Una de las narraciones seguidas con más interés por todos fue la que contó el rubicundo y dicharachero Jaime, el cual, debido a la maestría con que contaba su relato y la estupenda caracterización que hacía gala fue suficiente para sembrar el pánico en más de un corazón impresionable.


- Veréis chicos - comenzó a relatar nuestro amigo -, existe una casa deshabitada en esta ciudad de la que cuentan que está encantada; lo sé porque un amigo de mi hermano lo vivió en su propia carne y se lo contó mientras estaba en mi casa. Yo que estaba en mi habitación lo oí todo y me pareció terrorífico.


En resumidas cuentas dijo más o menos esto: “hay en las afueras de nuestra ciudad una casa que, aún estando abandonada, no es la típica que saldría en ninguna película de terror, pues es de construcción bastante reciente, aunque se dice que en su interior se cometió un crimen y desde entonces permanece desierta.

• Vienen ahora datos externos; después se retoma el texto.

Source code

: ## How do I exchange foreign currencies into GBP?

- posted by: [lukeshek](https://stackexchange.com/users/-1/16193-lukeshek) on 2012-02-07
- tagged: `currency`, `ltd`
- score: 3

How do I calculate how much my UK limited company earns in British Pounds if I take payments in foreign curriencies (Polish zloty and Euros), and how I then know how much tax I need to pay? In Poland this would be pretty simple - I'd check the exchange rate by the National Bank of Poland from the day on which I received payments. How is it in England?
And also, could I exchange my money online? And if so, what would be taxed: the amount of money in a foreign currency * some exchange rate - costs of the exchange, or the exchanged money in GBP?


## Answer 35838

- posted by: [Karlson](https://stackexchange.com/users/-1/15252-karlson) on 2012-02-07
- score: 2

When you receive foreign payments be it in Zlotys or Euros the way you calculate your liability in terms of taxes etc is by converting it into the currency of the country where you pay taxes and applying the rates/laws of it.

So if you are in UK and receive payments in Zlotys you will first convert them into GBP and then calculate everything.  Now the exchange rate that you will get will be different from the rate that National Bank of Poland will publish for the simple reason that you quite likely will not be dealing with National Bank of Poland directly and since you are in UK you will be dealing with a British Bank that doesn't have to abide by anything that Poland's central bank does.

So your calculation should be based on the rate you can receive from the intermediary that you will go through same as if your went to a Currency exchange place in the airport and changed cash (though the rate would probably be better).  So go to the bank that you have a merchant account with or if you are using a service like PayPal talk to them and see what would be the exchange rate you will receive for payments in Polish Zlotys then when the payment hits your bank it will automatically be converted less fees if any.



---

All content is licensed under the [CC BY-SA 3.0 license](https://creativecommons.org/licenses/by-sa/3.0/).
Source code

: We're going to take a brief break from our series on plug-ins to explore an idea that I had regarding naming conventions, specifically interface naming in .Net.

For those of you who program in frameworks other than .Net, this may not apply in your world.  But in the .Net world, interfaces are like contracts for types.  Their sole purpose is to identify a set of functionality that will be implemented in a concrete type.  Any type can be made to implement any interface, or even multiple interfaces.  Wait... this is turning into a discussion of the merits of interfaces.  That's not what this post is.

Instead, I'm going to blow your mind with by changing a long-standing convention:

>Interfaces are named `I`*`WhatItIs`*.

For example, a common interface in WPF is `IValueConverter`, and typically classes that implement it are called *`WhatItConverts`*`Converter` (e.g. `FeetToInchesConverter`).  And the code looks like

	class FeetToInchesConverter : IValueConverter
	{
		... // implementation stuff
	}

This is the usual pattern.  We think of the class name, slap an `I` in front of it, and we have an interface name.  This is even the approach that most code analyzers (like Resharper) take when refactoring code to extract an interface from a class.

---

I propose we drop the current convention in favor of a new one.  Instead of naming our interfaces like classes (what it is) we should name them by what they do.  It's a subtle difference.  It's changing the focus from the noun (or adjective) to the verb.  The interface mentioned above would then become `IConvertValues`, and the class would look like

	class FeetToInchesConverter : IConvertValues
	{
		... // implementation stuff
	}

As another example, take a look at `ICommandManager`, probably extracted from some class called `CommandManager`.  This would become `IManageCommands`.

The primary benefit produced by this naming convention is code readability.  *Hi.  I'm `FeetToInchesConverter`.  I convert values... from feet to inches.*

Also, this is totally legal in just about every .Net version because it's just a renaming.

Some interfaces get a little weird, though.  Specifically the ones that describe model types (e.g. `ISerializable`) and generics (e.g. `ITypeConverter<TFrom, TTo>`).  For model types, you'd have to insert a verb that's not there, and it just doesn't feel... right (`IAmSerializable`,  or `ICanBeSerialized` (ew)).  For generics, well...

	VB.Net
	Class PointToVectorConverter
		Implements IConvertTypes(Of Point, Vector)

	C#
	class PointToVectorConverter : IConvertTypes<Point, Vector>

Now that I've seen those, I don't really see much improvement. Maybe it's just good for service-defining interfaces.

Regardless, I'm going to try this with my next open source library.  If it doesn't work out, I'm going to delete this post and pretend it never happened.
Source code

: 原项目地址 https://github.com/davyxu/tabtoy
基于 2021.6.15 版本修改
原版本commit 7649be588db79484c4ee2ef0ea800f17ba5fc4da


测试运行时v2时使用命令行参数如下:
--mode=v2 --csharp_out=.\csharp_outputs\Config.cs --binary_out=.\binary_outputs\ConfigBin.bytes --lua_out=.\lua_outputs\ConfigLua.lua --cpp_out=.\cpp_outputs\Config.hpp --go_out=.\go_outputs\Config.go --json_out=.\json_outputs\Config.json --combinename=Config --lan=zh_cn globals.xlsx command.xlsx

Se dice que pertenecía a un matrimonio joven y sin hijos que, al principio, como todos los mayores, parecen llevarse bien y luego no se sabe por que motivo se vuelven taciturnos y poco amigables...


- Y sino que me lo digan a mí, pues mis padres se separaron después de una fuerte discusión y yo desde entonces me siento como una pelota, siempre de arriba para abajo -, interrumpió David, el benjamín del grupo en una directa relación con su caso.

- No tiene que ser siempre así -contestó Jaime -, pero comprendo tu postura.

Sus palabras y sobretodo nuestras airadas protestas para que continuara hicieron retomar de nuevo el hilo de su exposición.


“Como iba diciendo vivieron un tiempo en armonía hasta que el marido, después de perder su empleo, se dio a la bebida y entonces comenzaron los problemas, pues no había noche que no llegara borracho a casa, tanto incluso que maltrató a su abnegada esposa en más de una ocasión.


- Mi padre intentó hacer algo parecido con mi madre en una ocasión, pero ella que le saca dos palmos y tiene el diámetro de la rueda de un camión, le dio tal bofetada que rodó escaleras abajo y fue tal la impresión que se llevó que desde aquel día se le quitaron las ganas de beber y de intentar ponerle la mano encima.


Una atronadora profusión de risas se elevó en la playa silenciosa tras la inocente revelación de Juan, un compañero de clase algo descerebrado pero el más leal de mis amigos.


- Es la segunda vez que me interrumpís -se lamentó Jaime -, aunque esta vez os la perdono porque ha tenido gracia. Que no se vuelva a repetir o no digo más.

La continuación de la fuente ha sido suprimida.